* Activity
Across the records that follow, give the number of lines containing the word "java" and nothing else.

START Exercise materials

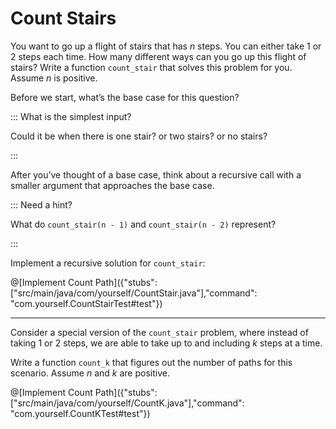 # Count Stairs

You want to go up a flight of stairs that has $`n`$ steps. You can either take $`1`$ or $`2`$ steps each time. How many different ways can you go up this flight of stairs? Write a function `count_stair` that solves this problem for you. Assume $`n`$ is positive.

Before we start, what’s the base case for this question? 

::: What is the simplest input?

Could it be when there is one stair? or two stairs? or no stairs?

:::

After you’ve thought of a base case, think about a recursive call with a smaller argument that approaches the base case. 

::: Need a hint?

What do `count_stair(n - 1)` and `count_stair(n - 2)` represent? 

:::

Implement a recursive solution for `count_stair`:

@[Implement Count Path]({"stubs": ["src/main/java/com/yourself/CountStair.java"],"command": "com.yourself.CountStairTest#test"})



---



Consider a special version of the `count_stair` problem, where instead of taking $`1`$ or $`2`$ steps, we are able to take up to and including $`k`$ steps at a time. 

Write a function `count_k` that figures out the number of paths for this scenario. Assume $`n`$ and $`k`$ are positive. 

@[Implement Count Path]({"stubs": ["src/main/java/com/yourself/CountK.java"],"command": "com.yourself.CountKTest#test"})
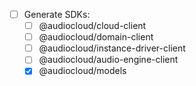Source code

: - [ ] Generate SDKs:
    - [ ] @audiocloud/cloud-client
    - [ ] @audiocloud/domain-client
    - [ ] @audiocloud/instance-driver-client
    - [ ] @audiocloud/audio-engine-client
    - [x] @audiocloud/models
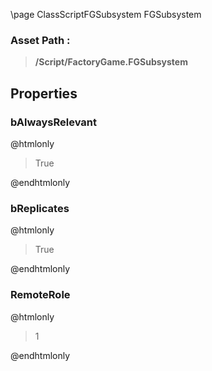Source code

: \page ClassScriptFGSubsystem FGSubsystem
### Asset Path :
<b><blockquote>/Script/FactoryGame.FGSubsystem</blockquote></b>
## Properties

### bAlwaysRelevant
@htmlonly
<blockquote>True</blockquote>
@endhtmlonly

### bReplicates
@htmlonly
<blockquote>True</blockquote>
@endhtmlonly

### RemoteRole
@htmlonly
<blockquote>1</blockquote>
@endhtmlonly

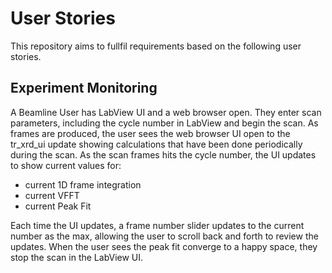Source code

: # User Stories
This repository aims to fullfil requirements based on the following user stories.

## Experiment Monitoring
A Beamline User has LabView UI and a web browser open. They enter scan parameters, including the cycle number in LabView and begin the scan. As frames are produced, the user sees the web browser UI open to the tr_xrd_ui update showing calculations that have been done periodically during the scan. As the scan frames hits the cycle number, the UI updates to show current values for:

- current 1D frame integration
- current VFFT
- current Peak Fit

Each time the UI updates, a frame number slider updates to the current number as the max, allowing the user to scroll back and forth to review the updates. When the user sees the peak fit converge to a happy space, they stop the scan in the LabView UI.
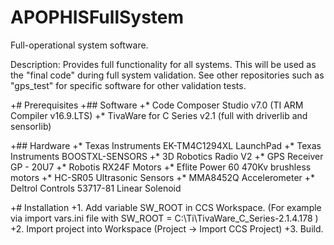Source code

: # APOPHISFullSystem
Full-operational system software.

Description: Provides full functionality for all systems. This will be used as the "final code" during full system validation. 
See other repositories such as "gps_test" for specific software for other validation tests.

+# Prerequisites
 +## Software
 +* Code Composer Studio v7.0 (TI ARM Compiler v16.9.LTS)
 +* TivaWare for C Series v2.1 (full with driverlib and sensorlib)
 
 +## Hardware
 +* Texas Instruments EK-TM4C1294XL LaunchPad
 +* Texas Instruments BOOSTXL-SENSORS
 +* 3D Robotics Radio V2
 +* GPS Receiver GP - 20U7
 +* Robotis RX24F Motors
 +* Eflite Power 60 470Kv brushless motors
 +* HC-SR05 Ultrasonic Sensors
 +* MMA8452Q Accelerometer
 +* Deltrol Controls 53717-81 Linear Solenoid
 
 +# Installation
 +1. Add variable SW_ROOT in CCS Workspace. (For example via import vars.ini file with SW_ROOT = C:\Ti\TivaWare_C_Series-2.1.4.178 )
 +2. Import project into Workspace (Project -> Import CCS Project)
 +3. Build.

END Exercise materials
START Exercise materials

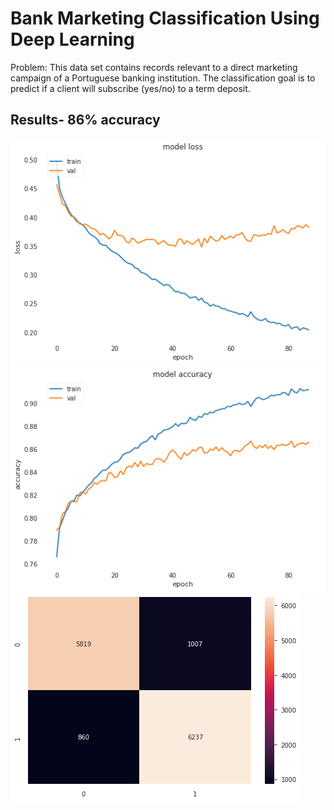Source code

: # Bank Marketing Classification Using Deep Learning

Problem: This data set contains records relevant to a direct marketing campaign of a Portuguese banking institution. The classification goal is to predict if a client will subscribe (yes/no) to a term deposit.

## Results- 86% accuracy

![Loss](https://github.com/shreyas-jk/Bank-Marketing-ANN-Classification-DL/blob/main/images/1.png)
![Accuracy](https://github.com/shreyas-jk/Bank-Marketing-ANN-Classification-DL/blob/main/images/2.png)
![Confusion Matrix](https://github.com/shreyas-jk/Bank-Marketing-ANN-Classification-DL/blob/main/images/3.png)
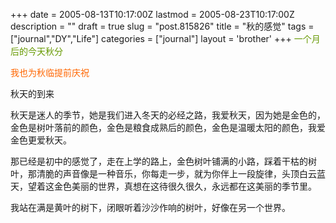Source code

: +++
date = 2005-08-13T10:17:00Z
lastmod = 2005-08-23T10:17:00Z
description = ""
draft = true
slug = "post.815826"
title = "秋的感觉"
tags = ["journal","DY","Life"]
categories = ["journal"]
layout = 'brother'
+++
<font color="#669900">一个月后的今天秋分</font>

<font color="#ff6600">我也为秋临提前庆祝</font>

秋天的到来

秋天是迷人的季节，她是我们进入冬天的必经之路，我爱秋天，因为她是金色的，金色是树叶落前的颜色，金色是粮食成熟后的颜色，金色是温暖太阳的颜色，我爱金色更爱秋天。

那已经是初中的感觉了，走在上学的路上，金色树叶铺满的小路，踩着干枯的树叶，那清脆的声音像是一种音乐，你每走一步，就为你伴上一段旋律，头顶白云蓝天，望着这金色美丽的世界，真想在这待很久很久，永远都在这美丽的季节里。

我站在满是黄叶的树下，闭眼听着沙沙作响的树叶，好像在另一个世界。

END Exercise materials

* Output for this task
2